> [Required action]: When you reach the line containing "knows, when one" in the entries below, start writing out each line exactly, and stop after the line containing "theory set out by David Lewis () has a".

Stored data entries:
Start of Block
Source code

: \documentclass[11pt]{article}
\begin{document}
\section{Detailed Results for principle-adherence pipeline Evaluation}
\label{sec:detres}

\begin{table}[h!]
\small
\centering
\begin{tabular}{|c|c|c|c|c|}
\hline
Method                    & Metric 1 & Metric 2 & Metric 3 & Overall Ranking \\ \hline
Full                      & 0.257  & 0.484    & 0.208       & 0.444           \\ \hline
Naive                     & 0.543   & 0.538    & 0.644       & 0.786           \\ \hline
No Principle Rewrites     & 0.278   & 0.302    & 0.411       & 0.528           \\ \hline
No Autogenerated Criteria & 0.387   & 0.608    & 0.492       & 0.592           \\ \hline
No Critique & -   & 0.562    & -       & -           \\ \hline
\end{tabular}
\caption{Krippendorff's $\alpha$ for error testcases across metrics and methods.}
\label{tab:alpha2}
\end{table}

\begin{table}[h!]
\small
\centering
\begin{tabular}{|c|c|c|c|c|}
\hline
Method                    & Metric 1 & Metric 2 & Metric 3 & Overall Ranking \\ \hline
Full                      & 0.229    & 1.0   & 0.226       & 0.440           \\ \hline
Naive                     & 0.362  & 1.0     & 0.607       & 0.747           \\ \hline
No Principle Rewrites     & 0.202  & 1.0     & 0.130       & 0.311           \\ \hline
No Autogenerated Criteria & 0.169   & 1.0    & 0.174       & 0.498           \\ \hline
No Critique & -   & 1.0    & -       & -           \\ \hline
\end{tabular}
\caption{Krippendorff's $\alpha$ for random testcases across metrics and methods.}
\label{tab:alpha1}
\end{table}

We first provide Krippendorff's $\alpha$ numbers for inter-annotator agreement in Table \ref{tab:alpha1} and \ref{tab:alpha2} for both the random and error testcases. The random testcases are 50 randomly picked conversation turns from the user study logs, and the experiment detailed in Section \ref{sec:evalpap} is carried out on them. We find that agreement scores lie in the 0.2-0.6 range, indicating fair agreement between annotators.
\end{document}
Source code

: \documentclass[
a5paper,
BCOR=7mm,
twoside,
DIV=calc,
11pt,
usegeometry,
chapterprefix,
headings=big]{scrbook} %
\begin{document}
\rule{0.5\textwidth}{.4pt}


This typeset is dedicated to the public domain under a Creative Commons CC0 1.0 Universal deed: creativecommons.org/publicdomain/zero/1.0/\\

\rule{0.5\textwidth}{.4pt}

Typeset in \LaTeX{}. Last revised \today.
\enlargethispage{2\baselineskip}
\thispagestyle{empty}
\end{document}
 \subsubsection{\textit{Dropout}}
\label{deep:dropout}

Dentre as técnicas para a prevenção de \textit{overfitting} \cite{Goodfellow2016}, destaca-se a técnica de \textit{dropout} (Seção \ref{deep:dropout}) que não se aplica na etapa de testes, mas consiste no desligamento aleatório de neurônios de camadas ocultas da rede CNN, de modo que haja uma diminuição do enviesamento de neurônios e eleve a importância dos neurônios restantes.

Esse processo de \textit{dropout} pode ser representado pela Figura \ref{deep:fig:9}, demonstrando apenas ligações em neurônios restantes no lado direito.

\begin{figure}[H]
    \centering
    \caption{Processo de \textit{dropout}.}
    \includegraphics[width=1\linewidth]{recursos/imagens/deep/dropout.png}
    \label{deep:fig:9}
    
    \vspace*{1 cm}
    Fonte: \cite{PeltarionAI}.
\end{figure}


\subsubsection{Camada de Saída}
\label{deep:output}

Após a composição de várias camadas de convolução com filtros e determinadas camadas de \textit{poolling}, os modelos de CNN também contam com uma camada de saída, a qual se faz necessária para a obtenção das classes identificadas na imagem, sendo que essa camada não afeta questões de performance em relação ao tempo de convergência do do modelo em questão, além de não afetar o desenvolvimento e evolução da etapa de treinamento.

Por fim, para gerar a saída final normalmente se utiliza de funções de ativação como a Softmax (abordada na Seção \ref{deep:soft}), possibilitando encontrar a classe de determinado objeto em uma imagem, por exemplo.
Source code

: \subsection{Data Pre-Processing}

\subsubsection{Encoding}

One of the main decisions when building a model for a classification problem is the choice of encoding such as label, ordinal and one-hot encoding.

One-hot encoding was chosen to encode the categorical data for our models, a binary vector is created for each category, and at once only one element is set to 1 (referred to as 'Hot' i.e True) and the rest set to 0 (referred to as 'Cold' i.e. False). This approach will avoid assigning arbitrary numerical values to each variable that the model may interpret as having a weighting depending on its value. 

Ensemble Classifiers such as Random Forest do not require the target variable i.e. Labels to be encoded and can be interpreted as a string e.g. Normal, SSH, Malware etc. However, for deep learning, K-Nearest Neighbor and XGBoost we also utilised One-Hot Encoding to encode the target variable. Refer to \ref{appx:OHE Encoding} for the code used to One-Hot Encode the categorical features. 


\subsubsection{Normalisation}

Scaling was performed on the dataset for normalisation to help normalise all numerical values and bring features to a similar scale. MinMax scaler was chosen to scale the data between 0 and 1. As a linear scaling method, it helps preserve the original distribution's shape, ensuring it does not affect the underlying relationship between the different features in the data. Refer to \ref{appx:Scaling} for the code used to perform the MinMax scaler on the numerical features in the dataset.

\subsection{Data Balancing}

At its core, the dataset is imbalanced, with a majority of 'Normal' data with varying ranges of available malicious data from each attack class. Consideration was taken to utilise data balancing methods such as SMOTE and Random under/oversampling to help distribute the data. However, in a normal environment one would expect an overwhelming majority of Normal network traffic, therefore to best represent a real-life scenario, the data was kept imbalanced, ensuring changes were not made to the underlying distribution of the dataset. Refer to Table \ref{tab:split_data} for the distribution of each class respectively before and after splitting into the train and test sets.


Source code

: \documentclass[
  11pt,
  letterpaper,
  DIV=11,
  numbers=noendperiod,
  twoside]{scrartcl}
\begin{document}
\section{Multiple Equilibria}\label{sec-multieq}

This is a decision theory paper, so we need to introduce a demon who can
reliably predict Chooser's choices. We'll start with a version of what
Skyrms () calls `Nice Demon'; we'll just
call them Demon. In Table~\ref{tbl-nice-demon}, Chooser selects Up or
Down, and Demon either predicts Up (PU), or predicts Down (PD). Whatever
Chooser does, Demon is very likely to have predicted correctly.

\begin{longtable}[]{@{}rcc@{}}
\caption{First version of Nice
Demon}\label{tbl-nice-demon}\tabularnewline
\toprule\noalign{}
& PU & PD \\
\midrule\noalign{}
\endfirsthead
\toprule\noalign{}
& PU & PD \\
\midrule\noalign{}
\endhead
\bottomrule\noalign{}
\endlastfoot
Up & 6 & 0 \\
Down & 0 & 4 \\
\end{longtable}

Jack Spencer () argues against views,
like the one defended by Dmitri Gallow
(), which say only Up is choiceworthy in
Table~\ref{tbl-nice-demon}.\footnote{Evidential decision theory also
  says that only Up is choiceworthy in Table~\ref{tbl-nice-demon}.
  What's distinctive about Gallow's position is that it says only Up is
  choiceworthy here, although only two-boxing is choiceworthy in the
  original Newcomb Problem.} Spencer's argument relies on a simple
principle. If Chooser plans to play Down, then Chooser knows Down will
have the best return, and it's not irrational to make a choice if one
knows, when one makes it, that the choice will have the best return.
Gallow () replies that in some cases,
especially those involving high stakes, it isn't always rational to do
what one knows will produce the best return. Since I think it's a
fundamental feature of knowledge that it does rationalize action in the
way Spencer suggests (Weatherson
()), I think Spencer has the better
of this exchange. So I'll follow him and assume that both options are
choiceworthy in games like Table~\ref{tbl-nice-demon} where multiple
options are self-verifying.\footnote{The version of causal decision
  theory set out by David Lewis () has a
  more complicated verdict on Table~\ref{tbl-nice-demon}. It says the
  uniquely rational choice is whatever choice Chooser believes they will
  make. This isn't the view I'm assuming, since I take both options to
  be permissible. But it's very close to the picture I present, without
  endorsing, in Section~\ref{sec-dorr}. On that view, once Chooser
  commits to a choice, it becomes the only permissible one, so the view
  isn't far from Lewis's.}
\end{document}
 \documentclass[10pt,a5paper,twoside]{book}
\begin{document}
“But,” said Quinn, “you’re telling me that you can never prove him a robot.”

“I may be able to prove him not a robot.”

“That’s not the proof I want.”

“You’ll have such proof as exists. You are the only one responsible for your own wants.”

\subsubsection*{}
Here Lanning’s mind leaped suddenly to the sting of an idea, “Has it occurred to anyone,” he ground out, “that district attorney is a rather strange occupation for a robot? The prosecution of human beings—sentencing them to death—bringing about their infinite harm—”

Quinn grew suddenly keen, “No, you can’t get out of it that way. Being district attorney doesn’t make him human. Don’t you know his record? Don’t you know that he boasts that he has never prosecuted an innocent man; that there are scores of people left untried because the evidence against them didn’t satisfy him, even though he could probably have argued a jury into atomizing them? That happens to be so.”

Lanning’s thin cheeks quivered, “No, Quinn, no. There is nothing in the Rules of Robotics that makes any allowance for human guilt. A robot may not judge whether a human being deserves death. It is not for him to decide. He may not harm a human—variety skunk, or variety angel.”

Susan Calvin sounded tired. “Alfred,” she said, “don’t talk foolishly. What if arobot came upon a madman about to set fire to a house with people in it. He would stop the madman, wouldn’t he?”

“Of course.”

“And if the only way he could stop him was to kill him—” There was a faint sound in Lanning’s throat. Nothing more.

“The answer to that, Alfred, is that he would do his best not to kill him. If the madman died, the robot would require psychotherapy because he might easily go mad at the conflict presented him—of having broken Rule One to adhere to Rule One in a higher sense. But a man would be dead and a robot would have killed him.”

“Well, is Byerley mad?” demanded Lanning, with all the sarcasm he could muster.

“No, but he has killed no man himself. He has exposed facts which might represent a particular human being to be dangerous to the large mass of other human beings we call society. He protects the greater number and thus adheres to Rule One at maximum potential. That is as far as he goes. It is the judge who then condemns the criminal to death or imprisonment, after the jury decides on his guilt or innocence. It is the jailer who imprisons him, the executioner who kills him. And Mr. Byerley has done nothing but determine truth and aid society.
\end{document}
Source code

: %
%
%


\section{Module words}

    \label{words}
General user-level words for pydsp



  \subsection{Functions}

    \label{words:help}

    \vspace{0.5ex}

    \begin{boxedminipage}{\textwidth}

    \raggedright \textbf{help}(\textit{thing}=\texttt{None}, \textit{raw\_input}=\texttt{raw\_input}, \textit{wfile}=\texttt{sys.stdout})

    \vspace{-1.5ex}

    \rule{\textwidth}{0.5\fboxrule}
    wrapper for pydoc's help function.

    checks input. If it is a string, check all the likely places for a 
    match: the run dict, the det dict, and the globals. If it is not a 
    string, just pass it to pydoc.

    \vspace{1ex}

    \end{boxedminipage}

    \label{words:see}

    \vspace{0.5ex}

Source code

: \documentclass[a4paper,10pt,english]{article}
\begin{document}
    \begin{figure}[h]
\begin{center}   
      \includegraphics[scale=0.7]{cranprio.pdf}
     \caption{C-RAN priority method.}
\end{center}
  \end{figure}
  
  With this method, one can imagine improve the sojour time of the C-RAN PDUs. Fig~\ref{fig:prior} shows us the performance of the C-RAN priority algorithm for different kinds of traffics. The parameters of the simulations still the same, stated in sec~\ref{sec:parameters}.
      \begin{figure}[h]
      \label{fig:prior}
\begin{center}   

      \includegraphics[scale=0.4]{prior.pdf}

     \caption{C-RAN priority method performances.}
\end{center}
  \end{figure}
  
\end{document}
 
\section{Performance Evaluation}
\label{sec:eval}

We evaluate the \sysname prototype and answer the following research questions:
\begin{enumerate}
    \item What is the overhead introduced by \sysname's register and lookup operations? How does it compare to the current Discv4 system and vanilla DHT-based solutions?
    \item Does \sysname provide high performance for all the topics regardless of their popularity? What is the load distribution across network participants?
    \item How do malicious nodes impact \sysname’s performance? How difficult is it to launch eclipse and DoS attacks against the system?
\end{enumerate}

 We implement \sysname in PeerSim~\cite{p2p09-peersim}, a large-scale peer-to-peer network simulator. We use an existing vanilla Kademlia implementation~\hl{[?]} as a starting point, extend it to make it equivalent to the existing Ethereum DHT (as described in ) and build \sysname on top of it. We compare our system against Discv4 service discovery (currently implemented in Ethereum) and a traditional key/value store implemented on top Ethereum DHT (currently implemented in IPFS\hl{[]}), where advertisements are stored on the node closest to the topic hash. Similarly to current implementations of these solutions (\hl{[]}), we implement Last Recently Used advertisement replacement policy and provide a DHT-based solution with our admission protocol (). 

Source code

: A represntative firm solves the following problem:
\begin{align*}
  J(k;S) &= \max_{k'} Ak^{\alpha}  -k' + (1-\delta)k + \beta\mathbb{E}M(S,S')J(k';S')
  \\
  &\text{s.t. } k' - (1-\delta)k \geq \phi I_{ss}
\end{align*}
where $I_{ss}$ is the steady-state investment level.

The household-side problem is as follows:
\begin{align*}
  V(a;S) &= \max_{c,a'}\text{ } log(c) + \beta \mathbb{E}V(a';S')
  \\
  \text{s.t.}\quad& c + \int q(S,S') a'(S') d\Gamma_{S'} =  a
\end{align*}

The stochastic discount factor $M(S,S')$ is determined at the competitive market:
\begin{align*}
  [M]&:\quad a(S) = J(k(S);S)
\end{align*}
End of Block
> [Written solution]:
knows, when one makes it, that the choice will have the best return.
Gallow () replies that in some cases,
especially those involving high stakes, it isn't always rational to do
what one knows will produce the best return. Since I think it's a
fundamental feature of knowledge that it does rationalize action in the
way Spencer suggests (Weatherson
()), I think Spencer has the better
of this exchange. So I'll follow him and assume that both options are
choiceworthy in games like Table~\ref{tbl-nice-demon} where multiple
options are self-verifying.\footnote{The version of causal decision
  theory set out by David Lewis () has a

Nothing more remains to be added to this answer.